A year since marriage equality passed the Australian parliament and once again LGBTIQ+ people are being dragged into a debate about whether or not we deserve to live our lives without discrimination.

On Thursday, Prime Minister Scott Morrison announced plans to make it illegal to discriminate on the basis of religion because the ‘walls are closing in’ on religious freedoms.

There’s scant evidence that we have a problem with religious freedom in Australia. But sure, let’s protect the right of people to not be discriminated against because of their religion.

But that’s not the guts of what Morrison is on about. What he is obsessed about is mounting a last ditch effort to stop the walls closing in on the unacceptable ‘freedom’ to discriminate against LGBTIQ+ people.

When the heat was on during the Wentworth by-election, Scott Morrison promised that protecting LGBTIQ+ kids from discrimination in religious schools was so urgent that parliament would deal with it within a fortnight.

Which didn’t happen.

It was then promised before parliament ended for the year last week.

Which didn’t happen.

Now he’s lobbed the problem to the Australian Law Reform Commission for review, despite the Ruddock Review and a Senate Inquiry.

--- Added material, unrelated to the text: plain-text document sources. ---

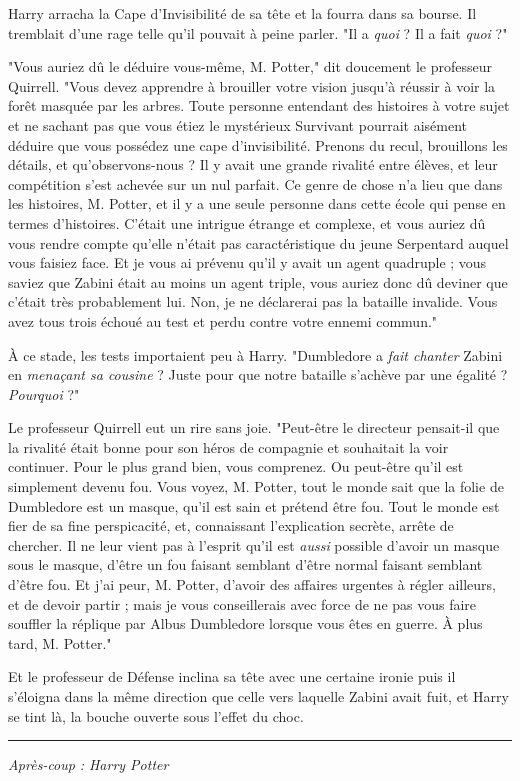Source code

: Harry arracha la Cape d'Invisibilité de sa tête et la fourra dans sa bourse. Il tremblait d'une rage telle qu'il pouvait à peine parler. "Il a \emph{quoi}  ? Il a fait \emph{quoi}  ?"

"Vous auriez dû le déduire vous-même, M. Potter," dit doucement le professeur Quirrell. "Vous devez apprendre à brouiller votre vision jusqu'à réussir à voir la forêt masquée par les arbres. Toute personne entendant des histoires à votre sujet et ne sachant pas que vous étiez le mystérieux Survivant pourrait aisément déduire que vous possédez une cape d'invisibilité. Prenons du recul, brouillons les détails, et qu'observons-nous ? Il y avait une grande rivalité entre élèves, et leur compétition s'est achevée sur un nul parfait. Ce genre de chose n'a lieu que dans les histoires, M. Potter, et il y a une seule personne dans cette école qui pense en termes d'histoires. C'était une intrigue étrange et complexe, et vous auriez dû vous rendre compte qu'elle n'était pas caractéristique du jeune Serpentard auquel vous faisiez face. Et je vous ai prévenu qu'il y avait un agent quadruple ; vous saviez que Zabini était au moins un agent triple, vous auriez donc dû deviner que c'était très probablement lui. Non, je ne déclarerai pas la bataille invalide. Vous avez tous trois échoué au test et perdu contre votre ennemi commun."

À ce stade, les tests importaient peu à Harry. "Dumbledore a \emph{fait chanter}  Zabini en \emph{menaçant sa cousine}  ? Juste pour que notre bataille s'achève par une égalité ? \emph{Pourquoi}  ?"

Le professeur Quirrell eut un rire sans joie. "Peut-être le directeur pensait-il que la rivalité était bonne pour son héros de compagnie et souhaitait la voir continuer. Pour le plus grand bien, vous comprenez. Ou peut-être qu'il est simplement devenu fou. Vous voyez, M. Potter, tout le monde sait que la folie de Dumbledore est un masque, qu'il est sain et prétend être fou. Tout le monde est fier de sa fine perspicacité, et, connaissant l'explication secrète, arrête de chercher. Il ne leur vient pas à l'esprit qu'il est \emph{aussi}  possible d'avoir un masque sous le masque, d'être un fou faisant semblant d'être normal faisant semblant d'être fou. Et j'ai peur, M. Potter, d'avoir des affaires urgentes à régler ailleurs, et de devoir partir ; mais je vous conseillerais avec force de ne pas vous faire souffler la réplique par Albus Dumbledore lorsque vous êtes en guerre. À plus tard, M. Potter."

Et le professeur de Défense inclina sa tête avec une certaine ironie puis il s'éloigna dans la même direction que celle vers laquelle Zabini avait fuit, et Harry se tint là, la bouche ouverte sous l'effet du choc.
\par\noindent\rule{\textwidth}{0.4pt}
\emph{Après-coup}  \emph{: Harry Potter}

In other words, it won’t happen under his government.

Apparently enacting religious discrimination laws is now really urgent, more urgent than ensuring LGBTQ+ kids aren’t bullied or demonised or expelled by their school.

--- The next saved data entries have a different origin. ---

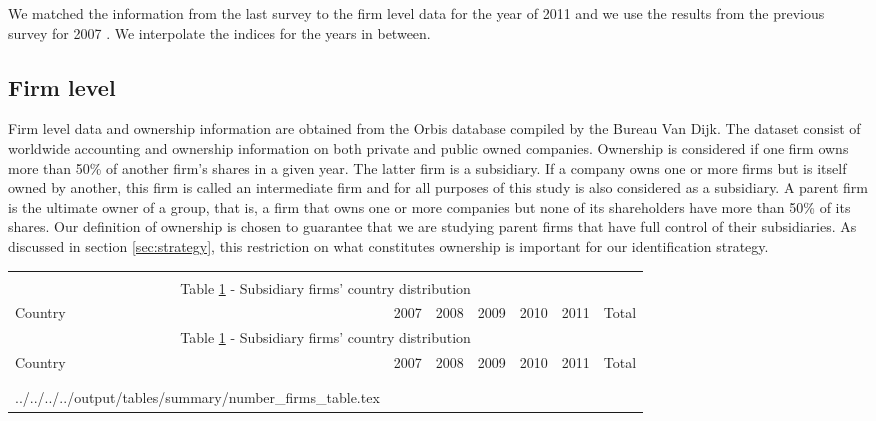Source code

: \documentclass[12pt]{article}
\makeatletter
\newcommand\primitiveinput[1]
{\@@input #1 }
\makeatother
\begin{document}
	  We matched the information from the last survey to the firm level data for the year of 2011 and we use the results from the previous survey for 2007 \citep{barth2008bank}. We interpolate the indices for the years in between.  	   
	  	
 	\subsection{Firm level} \label{subsec:firm}
	Firm level data and ownership information are obtained from the Orbis database compiled by the Bureau Van Dijk. The dataset consist of worldwide accounting and ownership information on both private and public owned companies.  Ownership is considered if one firm owns more than 50\% of another firm's shares in a given year. The latter firm is a subsidiary. If a company owns one or more firms but is itself owned by another, this firm is called an intermediate firm and for all purposes of this study is also considered as a subsidiary. A parent firm is the ultimate owner of a group, that is, a firm that owns one or more companies but none of its shareholders have more than 50\% of its shares. Our definition of ownership is chosen to guarantee that we are studying parent firms that have full control of their subsidiaries. As discussed in section \ref{sec:strategy}, this restriction on what constitutes ownership is important for our identification strategy. 
	
	\begin{small}
		{
			\begin{longtable}{lrrrrrr}\\
				\label{tab:number of firms}\\
				\multicolumn{7}{c}{Table \ref{tab:number of firms} - Subsidiary firms' country distribution}\\
				\hline \hline \addlinespace Country & 2007 & 2008 & 2009 & 2010 & 2011 & Total  \\
				\endfirsthead
				\multicolumn{7}{c}{Table \ref{tab:number of firms} - Subsidiary firms' country distribution}\\
				\hline \hline \addlinespace Country & 2007 & 2008 & 2009 & 2010 & 2011 & Total  \\
				\hline \addlinespace \endhead
				\hline
				\multicolumn{7}{r}{{\textit{(Continued)}}}\\ \endfoot
				\\ 	
				\endlastfoot
				\primitiveinput{../../../../output/tables/summary/number_firms_table.tex}
				\hline 			
			\end{longtable}	
		}
	\end{small}
	
\end{document}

Given Scott Morrison’s record on LGBTIQ+ rights, and that of the Abbott-Turnbull-Morrison government, it’s pretty clear that this urgent push for religious discrimination laws will be used to undermine the hard-won protections for LGBTIQ+ people or override existing anti-discrimination laws that protect people on the basis of sex, sexual orientation, gender identity, intersex status, pregnancy, or marital status.

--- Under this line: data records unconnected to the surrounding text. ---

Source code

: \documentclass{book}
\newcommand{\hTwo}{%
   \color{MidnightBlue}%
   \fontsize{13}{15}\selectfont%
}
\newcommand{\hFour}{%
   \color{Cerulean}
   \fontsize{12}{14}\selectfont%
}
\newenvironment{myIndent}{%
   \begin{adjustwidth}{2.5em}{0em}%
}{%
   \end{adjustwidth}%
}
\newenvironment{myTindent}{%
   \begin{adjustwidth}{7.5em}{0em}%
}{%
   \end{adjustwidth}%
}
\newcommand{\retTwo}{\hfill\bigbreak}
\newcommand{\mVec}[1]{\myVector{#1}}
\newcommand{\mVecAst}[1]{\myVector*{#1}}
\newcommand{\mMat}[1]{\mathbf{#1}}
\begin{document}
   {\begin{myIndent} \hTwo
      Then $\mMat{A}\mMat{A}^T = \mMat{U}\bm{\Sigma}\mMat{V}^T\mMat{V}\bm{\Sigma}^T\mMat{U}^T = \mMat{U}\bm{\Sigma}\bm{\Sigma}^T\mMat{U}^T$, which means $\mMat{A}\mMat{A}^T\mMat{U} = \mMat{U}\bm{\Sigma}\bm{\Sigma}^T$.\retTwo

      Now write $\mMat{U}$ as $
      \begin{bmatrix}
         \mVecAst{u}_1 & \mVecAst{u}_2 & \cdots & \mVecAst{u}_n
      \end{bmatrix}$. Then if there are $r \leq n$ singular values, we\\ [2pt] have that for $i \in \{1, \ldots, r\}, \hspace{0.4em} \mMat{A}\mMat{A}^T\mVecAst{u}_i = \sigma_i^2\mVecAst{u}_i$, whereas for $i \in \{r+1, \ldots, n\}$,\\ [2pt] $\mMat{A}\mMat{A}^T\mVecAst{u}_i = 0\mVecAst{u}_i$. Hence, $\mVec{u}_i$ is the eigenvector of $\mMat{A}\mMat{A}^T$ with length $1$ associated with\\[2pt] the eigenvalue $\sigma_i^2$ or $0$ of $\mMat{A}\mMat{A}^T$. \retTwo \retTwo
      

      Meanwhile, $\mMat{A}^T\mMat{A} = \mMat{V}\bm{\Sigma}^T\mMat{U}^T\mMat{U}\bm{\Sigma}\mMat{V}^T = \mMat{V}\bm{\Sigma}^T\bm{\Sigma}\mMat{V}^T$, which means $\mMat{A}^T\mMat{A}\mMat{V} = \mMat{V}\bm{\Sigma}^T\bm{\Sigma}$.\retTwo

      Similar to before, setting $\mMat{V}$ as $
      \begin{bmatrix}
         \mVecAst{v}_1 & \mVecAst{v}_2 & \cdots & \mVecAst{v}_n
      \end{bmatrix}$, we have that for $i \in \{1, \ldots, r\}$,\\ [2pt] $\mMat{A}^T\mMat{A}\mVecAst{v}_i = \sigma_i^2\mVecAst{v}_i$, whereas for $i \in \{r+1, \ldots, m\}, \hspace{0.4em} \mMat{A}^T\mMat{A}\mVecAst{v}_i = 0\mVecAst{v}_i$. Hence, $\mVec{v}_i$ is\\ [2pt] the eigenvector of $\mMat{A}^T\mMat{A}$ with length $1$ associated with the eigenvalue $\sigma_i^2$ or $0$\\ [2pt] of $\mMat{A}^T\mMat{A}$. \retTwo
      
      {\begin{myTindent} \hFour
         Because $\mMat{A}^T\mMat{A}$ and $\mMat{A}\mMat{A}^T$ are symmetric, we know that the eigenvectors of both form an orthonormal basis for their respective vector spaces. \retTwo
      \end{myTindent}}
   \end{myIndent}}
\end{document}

The Morrison government bill that was introduced into parliament to ‘protect’ LGBTQ+ kids last week was a Trojan horse that would actually expand discrimination against LGBTQ+ students, not remove it.

It would permit unbelievably harmful conversion practices and allow schools to bully, exclude or even refuse to teach LGBTQ+ students.

This could all be completely legal  ‘teaching activity’, defined as ‘any kind of instruction of a student’ that is ‘done in good faith in accordance with the doctrines, tenets, beliefs or teachings of a particular religion or creed.’

It is chilling to think about potential impacts of ‘teaching activities’ on LGBTQ+ students undertaken in line with the religious beliefs of some schools.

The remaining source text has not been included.